_What to do_
From the records below, take each line where the string "scuba" shows up and copy it.

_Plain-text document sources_
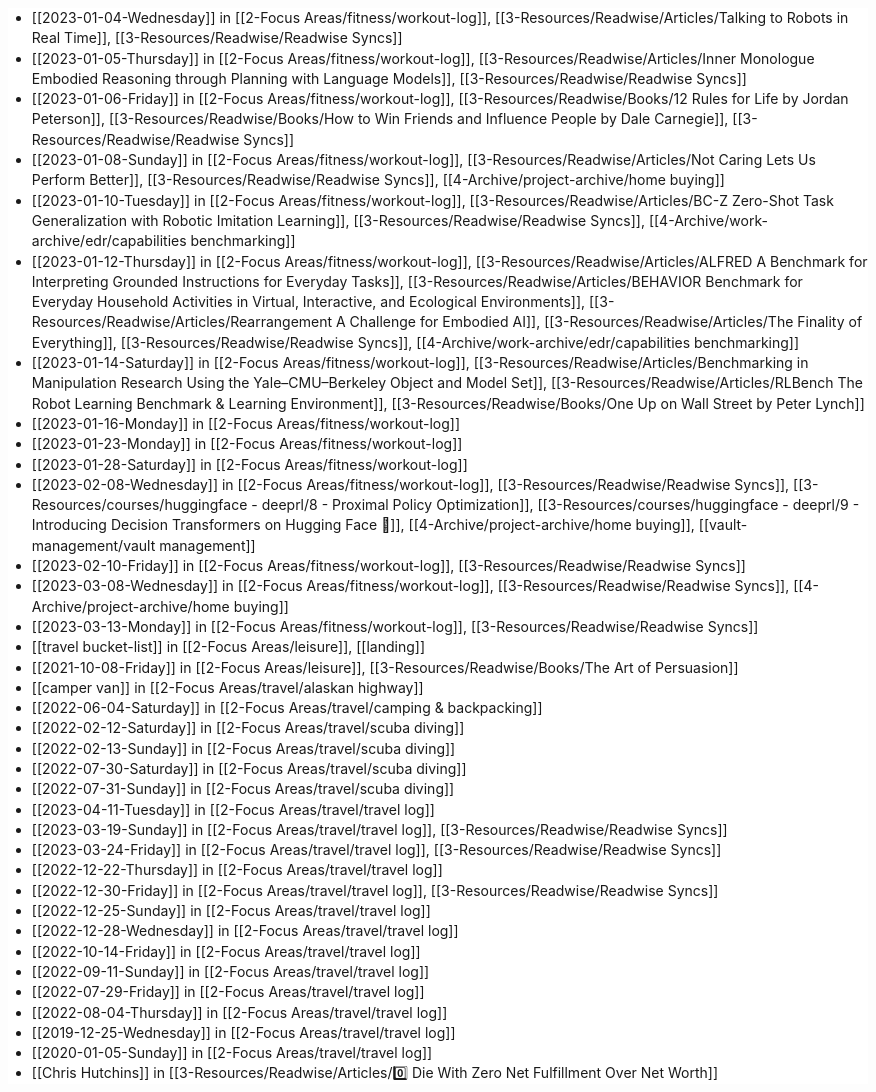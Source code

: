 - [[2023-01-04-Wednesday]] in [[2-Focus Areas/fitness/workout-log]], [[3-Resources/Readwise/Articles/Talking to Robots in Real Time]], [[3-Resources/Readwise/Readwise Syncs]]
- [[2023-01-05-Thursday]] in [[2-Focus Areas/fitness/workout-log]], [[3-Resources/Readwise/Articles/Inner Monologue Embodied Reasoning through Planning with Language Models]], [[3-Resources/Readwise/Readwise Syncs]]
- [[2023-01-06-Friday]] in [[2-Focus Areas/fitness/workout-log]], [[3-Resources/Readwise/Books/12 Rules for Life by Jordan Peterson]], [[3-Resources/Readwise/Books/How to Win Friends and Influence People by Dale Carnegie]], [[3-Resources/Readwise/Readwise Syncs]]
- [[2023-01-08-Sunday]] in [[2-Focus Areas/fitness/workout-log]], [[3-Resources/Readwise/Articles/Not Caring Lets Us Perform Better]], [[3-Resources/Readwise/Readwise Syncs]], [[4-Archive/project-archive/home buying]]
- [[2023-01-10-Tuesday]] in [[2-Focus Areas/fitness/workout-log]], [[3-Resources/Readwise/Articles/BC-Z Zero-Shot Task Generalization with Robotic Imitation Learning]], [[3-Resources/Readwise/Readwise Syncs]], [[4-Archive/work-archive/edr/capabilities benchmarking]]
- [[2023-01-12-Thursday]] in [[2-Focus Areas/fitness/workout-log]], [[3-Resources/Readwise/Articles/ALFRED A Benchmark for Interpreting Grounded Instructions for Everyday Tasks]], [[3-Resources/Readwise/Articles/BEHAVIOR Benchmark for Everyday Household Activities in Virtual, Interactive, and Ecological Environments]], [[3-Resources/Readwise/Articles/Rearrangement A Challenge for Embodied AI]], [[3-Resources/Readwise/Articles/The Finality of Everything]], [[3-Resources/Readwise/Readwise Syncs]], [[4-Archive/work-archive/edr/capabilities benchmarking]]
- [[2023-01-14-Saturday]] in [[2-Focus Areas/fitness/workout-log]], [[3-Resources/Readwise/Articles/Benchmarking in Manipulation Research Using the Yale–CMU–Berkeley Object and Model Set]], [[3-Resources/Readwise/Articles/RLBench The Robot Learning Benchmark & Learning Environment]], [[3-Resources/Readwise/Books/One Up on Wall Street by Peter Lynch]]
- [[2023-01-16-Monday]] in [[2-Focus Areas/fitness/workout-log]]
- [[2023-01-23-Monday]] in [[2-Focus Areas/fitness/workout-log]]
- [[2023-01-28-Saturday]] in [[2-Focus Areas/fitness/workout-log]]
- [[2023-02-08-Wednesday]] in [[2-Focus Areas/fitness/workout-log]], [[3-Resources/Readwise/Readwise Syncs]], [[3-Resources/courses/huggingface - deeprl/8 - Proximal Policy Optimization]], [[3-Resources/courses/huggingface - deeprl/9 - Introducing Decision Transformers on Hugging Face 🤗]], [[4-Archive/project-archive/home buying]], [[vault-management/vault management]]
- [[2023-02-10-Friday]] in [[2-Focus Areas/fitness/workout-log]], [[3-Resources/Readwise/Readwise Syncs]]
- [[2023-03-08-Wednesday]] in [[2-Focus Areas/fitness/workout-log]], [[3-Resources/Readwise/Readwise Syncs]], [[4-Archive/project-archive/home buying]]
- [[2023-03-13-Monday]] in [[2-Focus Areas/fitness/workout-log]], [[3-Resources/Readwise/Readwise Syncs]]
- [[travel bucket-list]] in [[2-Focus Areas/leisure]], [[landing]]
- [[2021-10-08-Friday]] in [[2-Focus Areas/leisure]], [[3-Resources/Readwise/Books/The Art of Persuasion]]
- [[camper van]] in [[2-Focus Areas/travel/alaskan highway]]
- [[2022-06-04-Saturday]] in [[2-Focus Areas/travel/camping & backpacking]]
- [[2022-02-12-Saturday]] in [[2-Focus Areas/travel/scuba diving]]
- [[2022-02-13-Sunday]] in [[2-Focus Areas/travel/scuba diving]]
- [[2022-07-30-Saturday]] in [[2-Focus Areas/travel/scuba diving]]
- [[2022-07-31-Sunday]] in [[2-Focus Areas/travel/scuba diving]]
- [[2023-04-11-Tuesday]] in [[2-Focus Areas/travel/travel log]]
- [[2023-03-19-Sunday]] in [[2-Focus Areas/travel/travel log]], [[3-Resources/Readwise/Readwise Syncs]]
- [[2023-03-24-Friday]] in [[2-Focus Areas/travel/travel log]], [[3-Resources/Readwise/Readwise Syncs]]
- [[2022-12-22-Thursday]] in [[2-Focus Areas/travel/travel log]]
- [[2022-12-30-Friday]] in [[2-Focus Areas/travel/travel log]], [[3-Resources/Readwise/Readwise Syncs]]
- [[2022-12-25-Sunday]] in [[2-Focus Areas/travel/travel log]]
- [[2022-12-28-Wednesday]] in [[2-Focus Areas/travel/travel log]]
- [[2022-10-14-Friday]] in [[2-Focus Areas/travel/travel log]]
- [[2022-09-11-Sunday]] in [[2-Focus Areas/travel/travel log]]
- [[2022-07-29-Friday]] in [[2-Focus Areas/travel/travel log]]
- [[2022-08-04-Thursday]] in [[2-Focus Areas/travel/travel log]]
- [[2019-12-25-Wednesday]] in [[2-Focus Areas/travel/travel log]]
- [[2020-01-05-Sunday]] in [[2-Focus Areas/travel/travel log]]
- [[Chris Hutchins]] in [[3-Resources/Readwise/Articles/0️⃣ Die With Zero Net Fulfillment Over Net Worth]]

_Exercise result_
- [[2022-02-12-Saturday]] in [[2-Focus Areas/travel/scuba diving]]
- [[2022-02-13-Sunday]] in [[2-Focus Areas/travel/scuba diving]]
- [[2022-07-30-Saturday]] in [[2-Focus Areas/travel/scuba diving]]
- [[2022-07-31-Sunday]] in [[2-Focus Areas/travel/scuba diving]]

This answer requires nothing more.